Identidade, sincronização e aprovação precisam de testes próprios

Uma substituição global de bedrock-agentcore seria incorreta. A mudança alcança as APIs do Registry, mas workload identities e provedores de credenciais OAuth do AgentCore Identity continuam no namespace anterior. Registros sincronizados por URL podem precisar, ao mesmo tempo, de permissões agent-registry para o catálogo e de ações bedrock-agentcore relacionadas à identidade.

Se a sincronização usa uma função IAM, a política de confiança deve aceitar o novo principal agent-registry.amazonaws.com antes da carga definitiva. A ferramenta de migração não identifica sozinha essa dependência, pois é o serviço que assume a função de maneira assíncrona. Uma confiança desatualizada pode deixar o record em CREATE_FAILED; nesse caso, é necessário corrigir a política, excluir o item com falha e repetir a carga.

A aprovação também mudou no modelo da API. O booleano autoApproval foi substituído pela lista autoApprovalRules: APPROVE_ALL preserva a aprovação automática, enquanto uma lista vazia exige análise manual. A validação precisa confirmar não apenas que os records existem, mas que aqueles destinados à descoberta alcançaram o estado APPROVED.
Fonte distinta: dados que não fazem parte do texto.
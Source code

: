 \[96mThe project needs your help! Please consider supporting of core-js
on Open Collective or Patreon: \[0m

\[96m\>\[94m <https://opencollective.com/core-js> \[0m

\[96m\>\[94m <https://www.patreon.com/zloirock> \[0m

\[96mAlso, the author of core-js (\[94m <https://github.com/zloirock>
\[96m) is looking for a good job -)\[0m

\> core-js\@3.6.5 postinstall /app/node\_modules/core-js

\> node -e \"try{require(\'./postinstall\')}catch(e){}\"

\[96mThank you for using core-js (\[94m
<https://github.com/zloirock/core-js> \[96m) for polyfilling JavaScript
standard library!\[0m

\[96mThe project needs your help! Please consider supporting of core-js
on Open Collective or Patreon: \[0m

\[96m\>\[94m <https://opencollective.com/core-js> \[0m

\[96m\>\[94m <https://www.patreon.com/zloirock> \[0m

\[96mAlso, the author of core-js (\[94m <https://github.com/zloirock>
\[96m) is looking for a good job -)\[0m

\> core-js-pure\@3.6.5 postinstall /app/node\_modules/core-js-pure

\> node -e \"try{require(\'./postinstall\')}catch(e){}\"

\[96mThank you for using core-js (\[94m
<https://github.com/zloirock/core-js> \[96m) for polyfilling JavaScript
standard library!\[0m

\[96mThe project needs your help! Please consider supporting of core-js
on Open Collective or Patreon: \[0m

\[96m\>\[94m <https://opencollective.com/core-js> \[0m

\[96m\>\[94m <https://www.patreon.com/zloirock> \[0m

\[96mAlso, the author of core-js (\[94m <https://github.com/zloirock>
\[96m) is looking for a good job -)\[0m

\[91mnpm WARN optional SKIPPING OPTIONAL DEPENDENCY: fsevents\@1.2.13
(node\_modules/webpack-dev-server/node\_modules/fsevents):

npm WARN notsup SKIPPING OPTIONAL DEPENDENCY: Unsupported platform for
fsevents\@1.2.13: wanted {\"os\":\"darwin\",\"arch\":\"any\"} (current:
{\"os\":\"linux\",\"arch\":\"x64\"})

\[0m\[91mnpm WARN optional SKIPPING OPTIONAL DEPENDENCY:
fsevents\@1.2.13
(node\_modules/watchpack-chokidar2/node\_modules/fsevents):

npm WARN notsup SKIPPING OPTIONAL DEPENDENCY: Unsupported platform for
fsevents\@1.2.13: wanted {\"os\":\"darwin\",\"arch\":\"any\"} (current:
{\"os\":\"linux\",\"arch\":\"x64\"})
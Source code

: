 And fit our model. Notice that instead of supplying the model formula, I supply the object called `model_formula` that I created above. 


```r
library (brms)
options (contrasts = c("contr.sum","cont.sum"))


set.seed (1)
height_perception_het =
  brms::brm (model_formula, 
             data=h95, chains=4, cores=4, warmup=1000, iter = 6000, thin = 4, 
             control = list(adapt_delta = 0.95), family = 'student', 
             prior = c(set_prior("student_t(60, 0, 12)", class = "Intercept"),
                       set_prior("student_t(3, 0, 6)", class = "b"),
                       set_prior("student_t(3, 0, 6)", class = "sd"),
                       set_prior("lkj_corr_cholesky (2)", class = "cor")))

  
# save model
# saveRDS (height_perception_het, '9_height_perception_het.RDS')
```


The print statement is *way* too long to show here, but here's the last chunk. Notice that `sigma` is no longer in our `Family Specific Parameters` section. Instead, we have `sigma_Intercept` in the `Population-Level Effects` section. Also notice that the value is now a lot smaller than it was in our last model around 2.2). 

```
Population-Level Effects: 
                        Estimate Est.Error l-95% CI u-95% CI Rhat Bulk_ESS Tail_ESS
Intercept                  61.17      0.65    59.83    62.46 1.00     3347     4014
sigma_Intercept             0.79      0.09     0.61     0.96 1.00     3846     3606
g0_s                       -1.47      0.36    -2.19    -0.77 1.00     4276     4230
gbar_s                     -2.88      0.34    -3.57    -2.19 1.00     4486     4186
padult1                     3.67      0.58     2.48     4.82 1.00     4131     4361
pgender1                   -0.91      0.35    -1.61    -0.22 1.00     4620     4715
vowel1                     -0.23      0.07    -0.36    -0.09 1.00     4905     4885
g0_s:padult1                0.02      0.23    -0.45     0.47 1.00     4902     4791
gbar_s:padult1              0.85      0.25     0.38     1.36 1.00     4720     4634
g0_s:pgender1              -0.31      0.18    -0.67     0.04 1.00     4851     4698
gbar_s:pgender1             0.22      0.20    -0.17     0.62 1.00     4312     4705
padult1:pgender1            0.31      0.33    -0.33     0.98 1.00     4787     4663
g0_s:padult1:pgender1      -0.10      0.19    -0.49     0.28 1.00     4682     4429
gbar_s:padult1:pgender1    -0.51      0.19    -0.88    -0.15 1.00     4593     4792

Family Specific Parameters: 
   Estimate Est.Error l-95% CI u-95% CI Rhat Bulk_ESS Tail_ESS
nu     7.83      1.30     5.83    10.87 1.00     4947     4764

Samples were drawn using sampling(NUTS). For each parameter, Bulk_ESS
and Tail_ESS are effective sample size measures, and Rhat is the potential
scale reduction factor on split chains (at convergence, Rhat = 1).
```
O que precisa estar concluído até o corte

A migração não termina quando a ferramenta copia os dados. O corte só está completo depois que clientes, permissões, eventos, observabilidade, sincronização e aprovações funcionam sob agent-registry, com leituras e gravações de produção afastadas do caminho anterior.

O marco confirmado continua sendo 17 de setembro de 2026, sem transferência automática dos dados da prévia. Até essa data, as equipes afetadas precisam concluir a cópia, resolver incompatibilidades da API e validar o catálogo novo; depois do desligamento, os recursos deixados apenas em bedrock-agentcore não permanecerão acessíveis para leitura ou gravação.